We don’t have a ‘traditional’ neat garden with curated flower beds. It’s sort of semi-wild and we encourage wild flowers and are quite relaxed about things like dandelions and the like. The lawn is really a mixture of grass, moss, clover and various other wild plants. So weed control is really just on the slabbed areas at the back and the driveway at the front.

At a previous property we had a full-blown wildlife garden with a pond that was lovely. However, contrary to what some may think, it requires constant attention or it will quickly become an inpenetrable jungle of wild plants. Fine if you have a very large area but in a typical size garden it just looks a complete mess.

Now retired and not wanting to spend lots of time working in the garden, as we would rather take walks and listen to music, we keep things simple and under control.

I think your product is 10% acetic acid. The minimum acid strength for vinegar is 4%, and malt vinegar is usually just that or fractionally over, Wine vinegar commonly around 6-8%. Then there is upindustrial vinegar, also known as “non brewed condiment”, diluted from pure acetic acid, mostly used by food businesses. Yours will be something like this.

As for sprayers, I have had three, different brands, bought at different times. 5L capacity, pump-up, with trigger and wand on flexible hose. (One reserved for lawn weedkiller, a second for other weedkillers, and the third for a variety of things like patio cleaner. ) one developed a leak from the container after 3 or 4 years, the other two still going strong, I’d say youngest at least 7 or 8 years old now. Not sure if branded - I’ll look and take photos later when back home if I remember. From memory costs were around £10-15 from eBay - I guess maybe £15-£20 today.

Yes it’s 10% acetic acid. Just checked and I’m surprised wine vinegar can be as much as 8%. Much more than that will certainly cause irritation or burns to the throat!

I tried standard white vinegar at 5% and it was useless. 20% is available but is potentially hazardous. Concentrated acetic acid, glacial acetic acid as it is (or was) known as is very nasty indeed and causes severe burns.
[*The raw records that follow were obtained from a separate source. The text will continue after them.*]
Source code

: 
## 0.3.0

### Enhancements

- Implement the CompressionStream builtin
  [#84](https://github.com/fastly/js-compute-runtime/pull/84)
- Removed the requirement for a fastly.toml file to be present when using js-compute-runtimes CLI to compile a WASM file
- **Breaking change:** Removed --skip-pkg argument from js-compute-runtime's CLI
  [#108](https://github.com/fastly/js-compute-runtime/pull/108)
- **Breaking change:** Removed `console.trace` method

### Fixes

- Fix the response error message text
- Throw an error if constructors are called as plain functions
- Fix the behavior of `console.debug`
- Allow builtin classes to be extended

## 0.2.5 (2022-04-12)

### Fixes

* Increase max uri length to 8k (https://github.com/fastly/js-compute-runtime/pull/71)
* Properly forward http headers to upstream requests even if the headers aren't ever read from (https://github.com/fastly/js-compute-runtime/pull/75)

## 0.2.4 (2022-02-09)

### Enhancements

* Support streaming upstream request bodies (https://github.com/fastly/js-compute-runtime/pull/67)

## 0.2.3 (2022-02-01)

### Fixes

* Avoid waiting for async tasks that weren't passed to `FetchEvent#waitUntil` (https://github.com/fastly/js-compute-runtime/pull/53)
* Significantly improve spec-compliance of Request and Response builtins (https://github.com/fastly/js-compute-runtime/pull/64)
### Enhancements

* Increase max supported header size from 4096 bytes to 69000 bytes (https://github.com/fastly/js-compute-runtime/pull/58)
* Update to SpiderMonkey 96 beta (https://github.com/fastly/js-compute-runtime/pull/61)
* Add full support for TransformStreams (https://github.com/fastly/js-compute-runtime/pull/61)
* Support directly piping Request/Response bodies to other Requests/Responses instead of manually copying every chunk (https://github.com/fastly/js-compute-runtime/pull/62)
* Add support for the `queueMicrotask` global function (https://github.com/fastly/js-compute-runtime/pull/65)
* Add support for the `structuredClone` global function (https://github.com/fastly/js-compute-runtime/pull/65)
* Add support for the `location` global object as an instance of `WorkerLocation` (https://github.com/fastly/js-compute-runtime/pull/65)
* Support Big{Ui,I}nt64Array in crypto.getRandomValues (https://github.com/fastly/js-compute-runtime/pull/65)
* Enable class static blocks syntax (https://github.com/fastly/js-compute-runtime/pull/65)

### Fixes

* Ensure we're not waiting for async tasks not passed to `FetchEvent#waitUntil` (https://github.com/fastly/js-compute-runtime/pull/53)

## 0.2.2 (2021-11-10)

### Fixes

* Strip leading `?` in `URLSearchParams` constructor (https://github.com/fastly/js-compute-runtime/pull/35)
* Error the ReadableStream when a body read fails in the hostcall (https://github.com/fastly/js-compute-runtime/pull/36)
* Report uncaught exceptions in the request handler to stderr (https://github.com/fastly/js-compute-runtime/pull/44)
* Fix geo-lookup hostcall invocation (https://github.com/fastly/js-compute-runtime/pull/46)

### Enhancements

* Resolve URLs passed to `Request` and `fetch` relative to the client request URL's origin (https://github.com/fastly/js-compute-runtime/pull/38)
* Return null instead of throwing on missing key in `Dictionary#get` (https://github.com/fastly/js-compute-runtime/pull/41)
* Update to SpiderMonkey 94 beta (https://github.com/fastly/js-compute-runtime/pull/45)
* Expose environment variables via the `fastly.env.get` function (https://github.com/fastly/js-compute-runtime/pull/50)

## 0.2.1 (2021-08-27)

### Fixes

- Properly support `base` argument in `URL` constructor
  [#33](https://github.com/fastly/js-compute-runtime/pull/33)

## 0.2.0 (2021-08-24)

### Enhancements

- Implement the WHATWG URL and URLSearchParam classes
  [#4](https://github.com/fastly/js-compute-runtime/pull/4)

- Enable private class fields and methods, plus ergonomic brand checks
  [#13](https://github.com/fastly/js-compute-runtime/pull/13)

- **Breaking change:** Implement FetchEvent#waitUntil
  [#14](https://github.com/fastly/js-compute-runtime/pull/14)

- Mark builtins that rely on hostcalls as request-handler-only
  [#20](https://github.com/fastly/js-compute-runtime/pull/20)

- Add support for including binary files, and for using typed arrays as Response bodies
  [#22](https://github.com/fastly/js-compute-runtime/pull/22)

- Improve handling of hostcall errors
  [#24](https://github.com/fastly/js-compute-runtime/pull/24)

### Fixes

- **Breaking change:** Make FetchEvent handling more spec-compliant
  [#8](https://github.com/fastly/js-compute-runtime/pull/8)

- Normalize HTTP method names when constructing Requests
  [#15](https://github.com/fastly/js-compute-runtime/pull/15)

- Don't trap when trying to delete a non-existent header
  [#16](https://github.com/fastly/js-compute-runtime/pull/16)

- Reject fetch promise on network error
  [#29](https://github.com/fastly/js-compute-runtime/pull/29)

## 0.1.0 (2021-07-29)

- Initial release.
The part the keeps failing on cheap sprayers is the wand. One minute it is working, the next dead. I’ve taken them apart as far as possible and can’t find any obvious cause. It simply doesn’t work. It has happened three times now, with each sprayer lasting for around 4 or 5 sessions. Replacement wands are available for around £4 but what’s the point? They will fail soon enough as they all appear to be the same generic design.

The sprayer I’ve just purchased was around £30 and seems to have a completely different wand design. It grieves me to pay so much for a sprayer but it seems that anything cheaper will be a waste. We’ll see what happens.

I do remember my parents had a cheap sprayer back in the 70’s that lasted them for many years without any issues at all.

With mine, other than the one pressure container developing a leak, the only problem I’ve had has been occasional blockages due to suspended bits in the spray liquid (e.g. disintegrated film from concentrate bottle seal, precipitated matter when stored part full rather than rinsed out they should be, and on one occasion mould growth within the container). My favourite sprayer has a cap with small holes at the suction end of the dip tube, and if that gets clogged up it is easily removed and wiped clean, even while in use. I found all wands rather short, and extended them: my favourite one was best for that, having an 8mm brass wand, which I simply cut in half and soldered in a length of 8mm copper tube, preserving the end fitting and spray head as they were. The length I have made them enables close spraying of ground level plants without stooping, and gives greater reach generally.

IMG_0260

Ted the Gardner from the late lamented Fast Show.